The Bazaar of Arak is one of the first constructed buildings in the city of Arak (central Iran). The bazaar complex, containing a public bath, a mosque, water reservoirs, passages and caravansary, was built at the time of Fath-Ali Shah Qajar and by Yusef Khan-e Gorji, in the middle of Sultan Abad (Arak's former name). This bazaar is centered at Chahr soogh, which is the junction of two north–south and east–west paths that end to four ancient city gates.

History 
The bazaar and the city of Sultan Abad (today Arak) were built simultaneously. Although it took a few years for the city to be built but no exact date has been recorded for the establishment of bazaar. As noted in historical texts it took about twenty years for the whole city to be built. Bazaar was built at the same time. The first buildings in Arak bazaar were built in 19th century by the order of the time governor of Arak, Sepahdar Aazm whose name has remained on a mosque and a school 

One reason to establish this bazaar was the strong economy around Sultan Abad. The high quality of agricultural products in Persian Iraq (Arak) and the world-famous Sarouk Persian carpets brought up the need to establish a central market   to present these commodities was the momentum behind constructing city and the market.

Architecture 

The Arak bazaar Collection is based on a pre-designed plan. Unlike other bazaars here the paths are not free and curved, but routes are geometrically symmetrical. Bazaar with its crossing Alleyways is an example of chess like texture of the ancient city of Sultan Abad.

The special architectural design used keeps the inside of bazaar cool in Summer and warm in winter. The two north–south and east–west axis intersect at a place called chahar soogh (four bazaars). There is a small stone pool right at this junction. The area of the bazar complex sums up to 14 Acres.

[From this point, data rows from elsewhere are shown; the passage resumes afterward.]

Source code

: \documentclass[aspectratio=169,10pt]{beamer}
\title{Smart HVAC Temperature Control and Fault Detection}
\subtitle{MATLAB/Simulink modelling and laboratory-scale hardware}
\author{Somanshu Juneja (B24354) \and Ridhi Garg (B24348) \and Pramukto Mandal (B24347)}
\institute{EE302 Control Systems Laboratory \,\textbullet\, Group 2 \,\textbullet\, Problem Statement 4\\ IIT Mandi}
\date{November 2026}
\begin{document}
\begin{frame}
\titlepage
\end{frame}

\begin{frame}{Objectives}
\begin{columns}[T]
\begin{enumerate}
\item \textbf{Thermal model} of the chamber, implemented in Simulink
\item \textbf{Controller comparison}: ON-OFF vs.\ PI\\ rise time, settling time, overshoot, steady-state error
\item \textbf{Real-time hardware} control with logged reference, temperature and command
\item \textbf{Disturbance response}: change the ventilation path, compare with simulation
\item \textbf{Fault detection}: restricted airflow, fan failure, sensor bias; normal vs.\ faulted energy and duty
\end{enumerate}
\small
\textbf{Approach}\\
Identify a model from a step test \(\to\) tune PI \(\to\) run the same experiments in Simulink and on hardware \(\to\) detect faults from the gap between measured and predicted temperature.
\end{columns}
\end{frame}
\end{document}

The buildings in this bazaar are mainly made of bricks. Gypsum and lime have also been used. Wooden joists in clay have made the buildings stronger. Sheets of copper and lead are used in columns’ bases.

Unique features 
The Bazaar has two east–west and north–south routs which end to four gates of the ancient city, meaning that the at that time the entrance to the city was at Chahar Soogh in bazar. Passages inside are made so that in case of any accident, fire in particular, the crowd can quickly get out and disperse.

Functions 
Economic- Bazaar of Arak  like all other bazaars in Iran is a main center for storing goods and for economic exchanges. The baazar in Arak is now finding its way in internal and global trades. Export of commodities produced in Iran such as dried fruit, handicrafts and handmade carpets, are also done in bazaars.

Social – Bazaar is a place that different social and ethnic groups meet and influence on each other. Bazaar is a place for buyer and seller get together which sometimes leads to the formation of the system of supply and demand.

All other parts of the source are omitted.